To have the delivery of money by a debtor to a creditor operate as a payment of indebtedness there must be an acceptance of the money by the creditor. When the debtor delivers the money as payment and the creditor accepts it as such, the minds of the parties meet and a payment is effected. If the payment is made on Sunday, each party violates the statute (P. S., c. 271, s. 3) which prohibits the doing of acts of one's "secular calling, to the disturbance of others, on the first day of the week, commonly called the Lord's day," with certain exceptions not material to the present inquiry. Varney v. French, 19 N.H. 233; Smith v. Foster,41 N.H. 215; Thompson v. Williams, 58 N.H. 248. Because of such prohibition, a Sunday payment is illegal, and the law will not aid the parties in either enforcing or undoing it, but will leave them where it finds them. Thompson v. Williams, supra; Johnson v. Willis, 7 Gray 164; Cranson v. Goss, 107 Mass. 439, 441; Clapp v. Hale, 112 Mass. 368, 370.

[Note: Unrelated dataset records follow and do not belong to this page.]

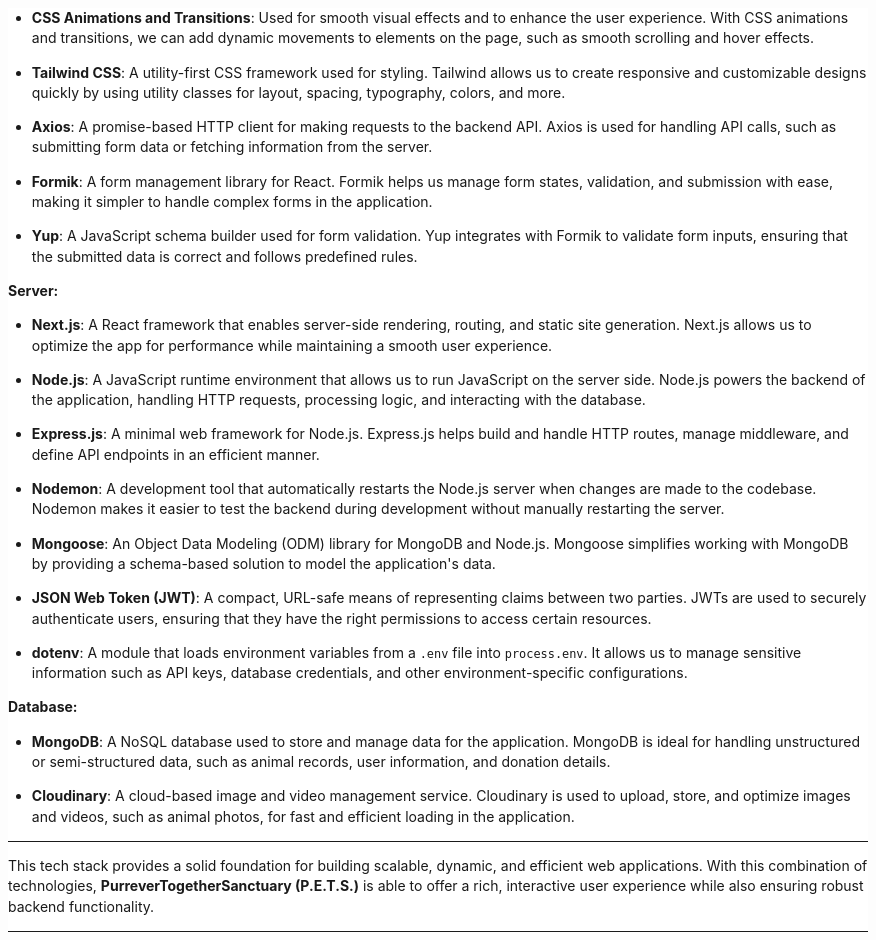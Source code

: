 - **CSS Animations and Transitions**: Used for smooth visual effects and to enhance the user experience. With CSS animations and transitions, we can add dynamic movements to elements on the page, such as smooth scrolling and hover effects.

- **Tailwind CSS**: A utility-first CSS framework used for styling. Tailwind allows us to create responsive and customizable designs quickly by using utility classes for layout, spacing, typography, colors, and more.

- **Axios**: A promise-based HTTP client for making requests to the backend API. Axios is used for handling API calls, such as submitting form data or fetching information from the server.

- **Formik**: A form management library for React. Formik helps us manage form states, validation, and submission with ease, making it simpler to handle complex forms in the application.

- **Yup**: A JavaScript schema builder used for form validation. Yup integrates with Formik to validate form inputs, ensuring that the submitted data is correct and follows predefined rules.

**Server:**

- **Next.js**: A React framework that enables server-side rendering, routing, and static site generation. Next.js allows us to optimize the app for performance while maintaining a smooth user experience.

- **Node.js**: A JavaScript runtime environment that allows us to run JavaScript on the server side. Node.js powers the backend of the application, handling HTTP requests, processing logic, and interacting with the database.

- **Express.js**: A minimal web framework for Node.js. Express.js helps build and handle HTTP routes, manage middleware, and define API endpoints in an efficient manner.

- **Nodemon**: A development tool that automatically restarts the Node.js server when changes are made to the codebase. Nodemon makes it easier to test the backend during development without manually restarting the server.

- **Mongoose**: An Object Data Modeling (ODM) library for MongoDB and Node.js. Mongoose simplifies working with MongoDB by providing a schema-based solution to model the application's data.

- **JSON Web Token (JWT)**: A compact, URL-safe means of representing claims between two parties. JWTs are used to securely authenticate users, ensuring that they have the right permissions to access certain resources.

- **dotenv**: A module that loads environment variables from a `.env` file into `process.env`. It allows us to manage sensitive information such as API keys, database credentials, and other environment-specific configurations.

**Database:**

- **MongoDB**: A NoSQL database used to store and manage data for the application. MongoDB is ideal for handling unstructured or semi-structured data, such as animal records, user information, and donation details.

- **Cloudinary**: A cloud-based image and video management service. Cloudinary is used to upload, store, and optimize images and videos, such as animal photos, for fast and efficient loading in the application.

---

This tech stack provides a solid foundation for building scalable, dynamic, and efficient web applications. With this combination of technologies, **PurreverTogetherSanctuary (P.E.T.S.)** is able to offer a rich, interactive user experience while also ensuring robust backend functionality.

---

The contract of payment was fully executed before the parties appealed to the law by this action; and the law will leave them in this situation. It will no more aid the plaintiff in recovering the debt by setting aside his discharge, than it will aid the defendant in recovering back his money by setting aside his act in transferring it to the plaintiff as a payment. Aiding either party to undo the consequences of his illegal act would enable him to take advantage of his own wrong, and at the same time to do a wrong to the other party. If the payment had been in satisfaction of a promissory note then cancelled and surrendered, the application of the principle would be apparent. But such a case would differ from the present one only in the nature of the evidence of the discharge.
The fact that the payment was in part a prepayment for labor to be performed in the future does not affect the application of the principle. It was no less an executed contract, which the plaintiff must avoid before he can recover for his subsequent labor.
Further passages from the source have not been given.